Gets the value of handleInvalid or its default value.

getInputCol() → str

Gets the value of inputCol or its default value.

getInputCols() → List[str]

Gets the value of inputCols or its default value.

getOrDefault(param: Union[str, pyspark.ml.param.Param[T]]) → Union[Any, T]

Gets the value of a param in the user-supplied param map or its default value.

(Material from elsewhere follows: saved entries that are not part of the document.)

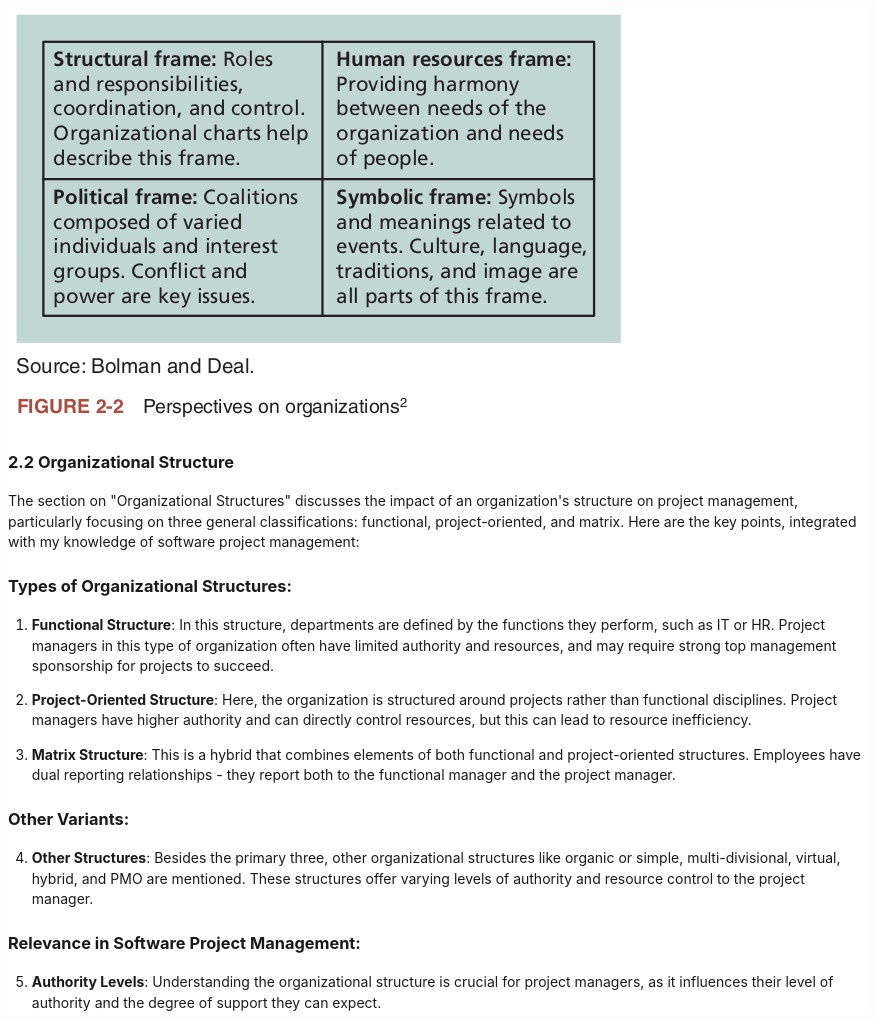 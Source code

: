 ![img_5.png](img_5.png)

### 2.2 Organizational Structure
The section on "Organizational Structures" discusses the impact of an organization's structure on project management, particularly focusing on three general classifications: functional, project-oriented, and matrix. Here are the key points, integrated with my knowledge of software project management:

### Types of Organizational Structures:

1. **Functional Structure**: In this structure, departments are defined by the functions they perform, such as IT or HR. Project managers in this type of organization often have limited authority and resources, and may require strong top management sponsorship for projects to succeed.

2. **Project-Oriented Structure**: Here, the organization is structured around projects rather than functional disciplines. Project managers have higher authority and can directly control resources, but this can lead to resource inefficiency.

3. **Matrix Structure**: This is a hybrid that combines elements of both functional and project-oriented structures. Employees have dual reporting relationships - they report both to the functional manager and the project manager.

### Other Variants:

4. **Other Structures**: Besides the primary three, other organizational structures like organic or simple, multi-divisional, virtual, hybrid, and PMO are mentioned. These structures offer varying levels of authority and resource control to the project manager.

### Relevance in Software Project Management:

5. **Authority Levels**: Understanding the organizational structure is crucial for project managers, as it influences their level of authority and the degree of support they can expect.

Raises an error if neither is set.

getOutputCol() → str

Gets the value of outputCol or its default value.

getOutputCols() → List[str]

Gets the value of outputCols or its default value.

getParam(paramName: str)pyspark.ml.param.Param

Gets a param by its name.

hasDefault(param: Union[str, pyspark.ml.param.Param[Any]]) → bool

Checks whether a param has a default value.

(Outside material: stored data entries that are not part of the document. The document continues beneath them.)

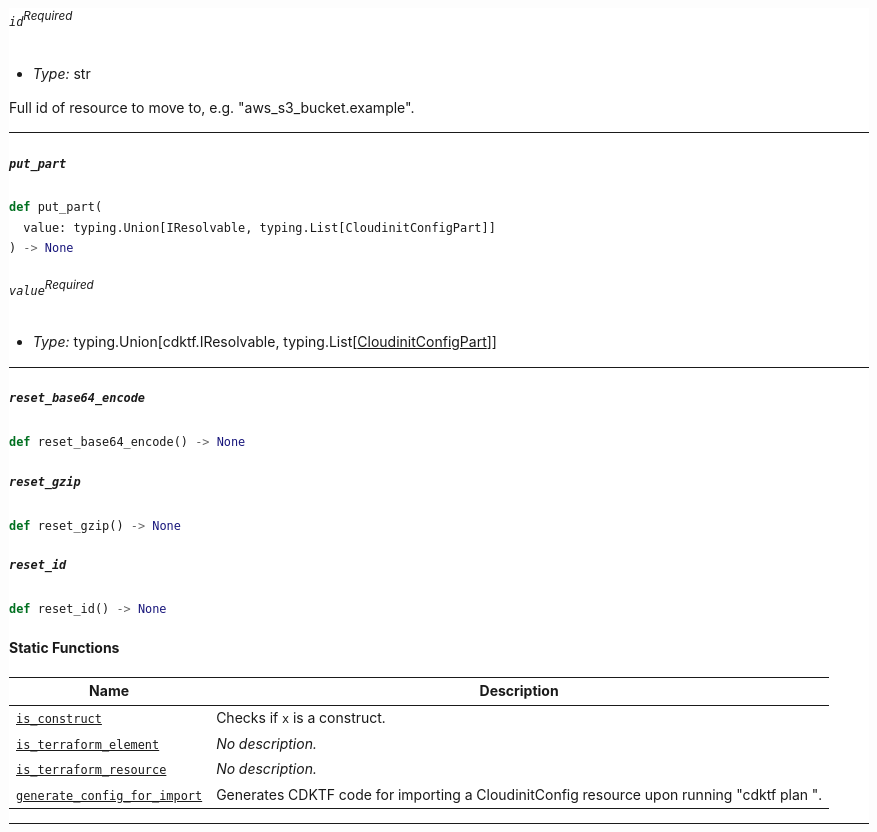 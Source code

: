 ###### `id`<sup>Required</sup> <a name="id" id="@cdktf/provider-template.cloudinitConfig.CloudinitConfig.moveToId.parameter.id"></a>

- *Type:* str

Full id of resource to move to, e.g. "aws_s3_bucket.example".

---

##### `put_part` <a name="put_part" id="@cdktf/provider-template.cloudinitConfig.CloudinitConfig.putPart"></a>

```python
def put_part(
  value: typing.Union[IResolvable, typing.List[CloudinitConfigPart]]
) -> None
```

###### `value`<sup>Required</sup> <a name="value" id="@cdktf/provider-template.cloudinitConfig.CloudinitConfig.putPart.parameter.value"></a>

- *Type:* typing.Union[cdktf.IResolvable, typing.List[<a href="#@cdktf/provider-template.cloudinitConfig.CloudinitConfigPart">CloudinitConfigPart</a>]]

---

##### `reset_base64_encode` <a name="reset_base64_encode" id="@cdktf/provider-template.cloudinitConfig.CloudinitConfig.resetBase64Encode"></a>

```python
def reset_base64_encode() -> None
```

##### `reset_gzip` <a name="reset_gzip" id="@cdktf/provider-template.cloudinitConfig.CloudinitConfig.resetGzip"></a>

```python
def reset_gzip() -> None
```

##### `reset_id` <a name="reset_id" id="@cdktf/provider-template.cloudinitConfig.CloudinitConfig.resetId"></a>

```python
def reset_id() -> None
```

#### Static Functions <a name="Static Functions" id="Static Functions"></a>

| **Name** | **Description** |
| --- | --- |
| <code><a href="#@cdktf/provider-template.cloudinitConfig.CloudinitConfig.isConstruct">is_construct</a></code> | Checks if `x` is a construct. |
| <code><a href="#@cdktf/provider-template.cloudinitConfig.CloudinitConfig.isTerraformElement">is_terraform_element</a></code> | *No description.* |
| <code><a href="#@cdktf/provider-template.cloudinitConfig.CloudinitConfig.isTerraformResource">is_terraform_resource</a></code> | *No description.* |
| <code><a href="#@cdktf/provider-template.cloudinitConfig.CloudinitConfig.generateConfigForImport">generate_config_for_import</a></code> | Generates CDKTF code for importing a CloudinitConfig resource upon running "cdktf plan <stack-name>". |

---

hasParam(paramName: str) → bool

Tests whether this instance contains a param with a given (string) name.

isDefined(param: Union[str, pyspark.ml.param.Param[Any]]) → bool

Checks whether a param is explicitly set by user or has a default value.

isSet(param: Union[str, pyspark.ml.param.Param[Any]]) → bool

Checks whether a param is explicitly set by user.

classmethod load(path: str) → RL

Reads an ML instance from the input path, a shortcut of read().load(path).

classmethod read() → pyspark.ml.util.JavaMLReader[RL]

Returns an MLReader instance for this class.

save(path: str) → None

Save this ML instance to the given path, a shortcut of ‘write().save(path)’.

set(param: pyspark.ml.param.Param, value: Any) → None

Sets a parameter in the embedded param map.

setDropLast(value: bool)pyspark.ml.feature.OneHotEncoderModel[source]

Sets the value of dropLast.

New in version 3.0.0.

setHandleInvalid(value: str)pyspark.ml.feature.OneHotEncoderModel[source]

Sets the value of handleInvalid.

New in version 3.0.0.

setInputCol(value: str)pyspark.ml.feature.OneHotEncoderModel[source]

Sets the value of inputCol.

New in version 3.0.0.

setInputCols(value: List[str])pyspark.ml.feature.OneHotEncoderModel[source]

Sets the value of inputCols.

New in version 3.0.0.

setOutputCol(value: str)pyspark.ml.feature.OneHotEncoderModel[source]

Sets the value of outputCol.

New in version 3.0.0.

setOutputCols(value: List[str])pyspark.ml.feature.OneHotEncoderModel[source]

Sets the value of outputCols.

New in version 3.0.0.

transform(dataset: pyspark.sql.dataframe.DataFrame, params: Optional[ParamMap] = None) → pyspark.sql.dataframe.DataFrame

Transforms the input dataset with optional parameters.

New in version 1.3.0.

Parameters
datasetpyspark.sql.DataFrame

input dataset

paramsdict, optional

an optional param map that overrides embedded params.

Returns
pyspark.sql.DataFrame

transformed dataset

write() → pyspark.ml.util.JavaMLWriter

Returns an MLWriter instance for this ML instance.

Attributes Documentation

categorySizes

Original number of categories for each feature being encoded. The array contains one value for each input column, in order.

New in version 2.3.0.

dropLast: pyspark.ml.param.Param[bool] = Param(parent='undefined', name='dropLast', doc='whether to drop the last category')
handleInvalid: pyspark.ml.param.Param[str] = Param(parent='undefined', name='handleInvalid', doc="How to handle invalid data during transform(). Options are 'keep' (invalid data presented as an extra categorical feature) or error (throw an error). Note that this Param is only used during transform; during fitting, invalid data will result in an error.")
inputCol = Param(parent='undefined', name='inputCol', doc='input column name.')
inputCols = Param(parent='undefined', name='inputCols', doc='input column names.')
outputCol = Param(parent='undefined', name='outputCol', doc='output column name.')
outputCols = Param(parent='undefined', name='outputCols', doc='output column names.')
params

Returns all params ordered by name. The default implementation uses dir() to get all attributes of type Param.